Economist Sam Peltzman found enforcement of prescription regulation increased per capita consumption of these medicines, which tend to be more potent than OTC meds, and suggested there is a moral hazard in shifting consumption toward riskier drugs. Peltzman also found deaths from accidental or suicidal poisonings increased by 50 to 100 percent when the FDA began imposing prescription requirements.

When the government controls which drugs are prescription‐​only, lobbying by special interests affects policy. Schering‐​Plough, makers of the non‐​sedating antihistamine Claritin, which was approved as a prescription drug in 1993, lobbied successfully for it to be sold OTC in Europe for several years, while simultaneously making the opposite argument to the FDA. It wasn’t until the drug’s patent expired in 2002 that the company changed its position, after which the FDA allowed Americans to buy it OTC. Until then, patients only had over‐​the‐​counter access to much more dangerous sedating antihistamines.

As we explain in our paper, prescription drugs tend to bring greater profits because drug makers can charge third‐​party payers higher prices. We illustrate how drug prices usually drop after they are reclassified as OTC and become subject to comparison shopping and closer scrutiny by consumers. That helps explain why the makers of the opioid overdose antidote naloxone are reluctant to ask the FDA to end its prescription‐​only status, despite the agency practically begging them to do so. The drug is OTC in Australia, Italy, France, and Canada.

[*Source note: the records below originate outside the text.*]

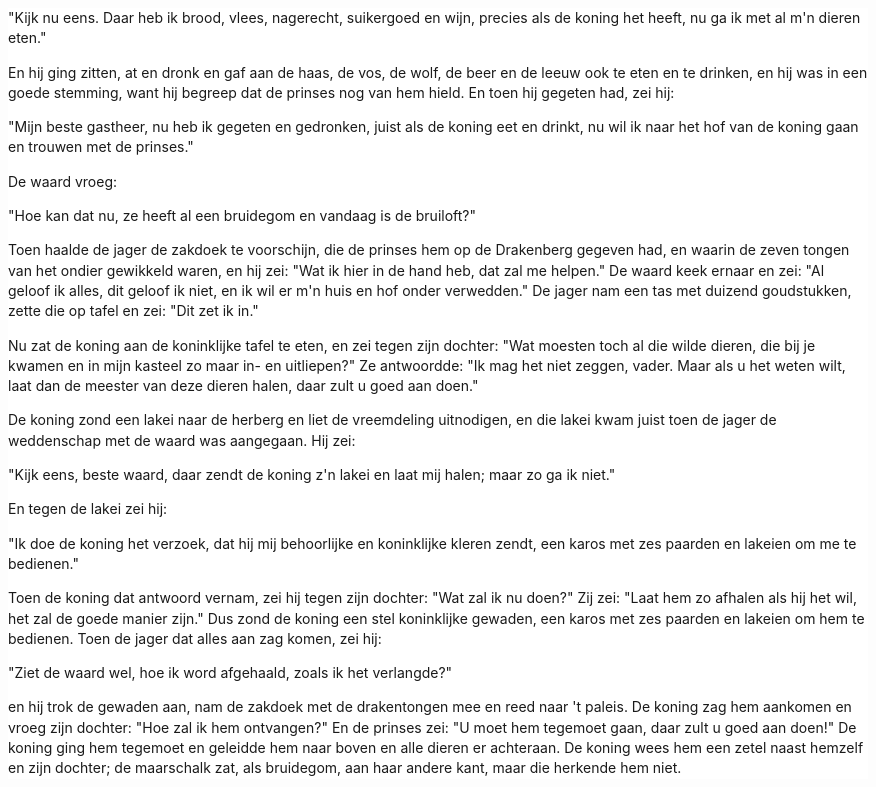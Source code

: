 "Kijk nu eens. Daar heb ik brood, vlees, nagerecht, suikergoed en wijn,
precies als de koning het heeft, nu ga ik met al m'n dieren eten."

En hij ging zitten, at en dronk en gaf aan de haas, de vos, de wolf, de
beer en de leeuw ook te eten en te drinken, en hij was in een goede
stemming, want hij begreep dat de prinses nog van hem hield. En toen hij
gegeten had, zei hij:

"Mijn beste gastheer, nu heb ik gegeten en gedronken, juist als de
koning eet en drinkt, nu wil ik naar het hof van de koning gaan en
trouwen met de prinses."

De waard vroeg:

"Hoe kan dat nu, ze heeft al een bruidegom en vandaag is de bruiloft?"

Toen haalde de jager de zakdoek te voorschijn, die de prinses hem op de
Drakenberg gegeven had, en waarin de zeven tongen van het ondier
gewikkeld waren, en hij zei: "Wat ik hier in de hand heb, dat zal me
helpen." De waard keek ernaar en zei: "Al geloof ik alles, dit geloof
ik niet, en ik wil er m'n huis en hof onder verwedden." De jager nam
een tas met duizend goudstukken, zette die op tafel en zei: "Dit zet ik
in."

Nu zat de koning aan de koninklijke tafel te eten, en zei tegen zijn
dochter: "Wat moesten toch al die wilde dieren, die bij je kwamen en in
mijn kasteel zo maar in- en uitliepen?" Ze antwoordde: "Ik mag het
niet zeggen, vader. Maar als u het weten wilt, laat dan de meester van
deze dieren halen, daar zult u goed aan doen."

De koning zond een lakei naar de herberg en liet de vreemdeling
uitnodigen, en die lakei kwam juist toen de jager de weddenschap met de
waard was aangegaan. Hij zei:

"Kijk eens, beste waard, daar zendt de koning z'n lakei en laat mij
halen; maar zo ga ik niet."

En tegen de lakei zei hij:

"Ik doe de koning het verzoek, dat hij mij behoorlijke en koninklijke
kleren zendt, een karos met zes paarden en lakeien om me te bedienen."

Toen de koning dat antwoord vernam, zei hij tegen zijn dochter: "Wat
zal ik nu doen?" Zij zei: "Laat hem zo afhalen als hij het wil, het
zal de goede manier zijn." Dus zond de koning een stel koninklijke
gewaden, een karos met zes paarden en lakeien om hem te bedienen. Toen
de jager dat alles aan zag komen, zei hij:

"Ziet de waard wel, hoe ik word afgehaald, zoals ik het verlangde?"

en hij trok de gewaden aan, nam de zakdoek met de drakentongen mee en
reed naar 't paleis. De koning zag hem aankomen en vroeg zijn dochter:
"Hoe zal ik hem ontvangen?" En de prinses zei: "U moet hem tegemoet
gaan, daar zult u goed aan doen!" De koning ging hem tegemoet en
geleidde hem naar boven en alle dieren er achteraan. De koning wees hem
een zetel naast hemzelf en zijn dochter; de maarschalk zat, als
bruidegom, aan haar andere kant, maar die herkende hem niet.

Political considerations also play a role. That’s why it took twelve years and a court order before the emergency contraceptive Plan B became available OTC without age restrictions. It also has something to do with why oral contraceptives require a prescription in the U.S. while they are over‐​the‐​counter in more than 100 countries.

Ending the government’s power to require prescriptions would still see manufacturers requiring prescriptions for the great majority of today’s complex pharmaceuticals. They might require other drugs to be sold only to people who are screened by pharmacists. But the competition and efficiency of the market means more drugs will become OTC more quickly. This portends better choices and better prices for consumers — and respects patient autonomy.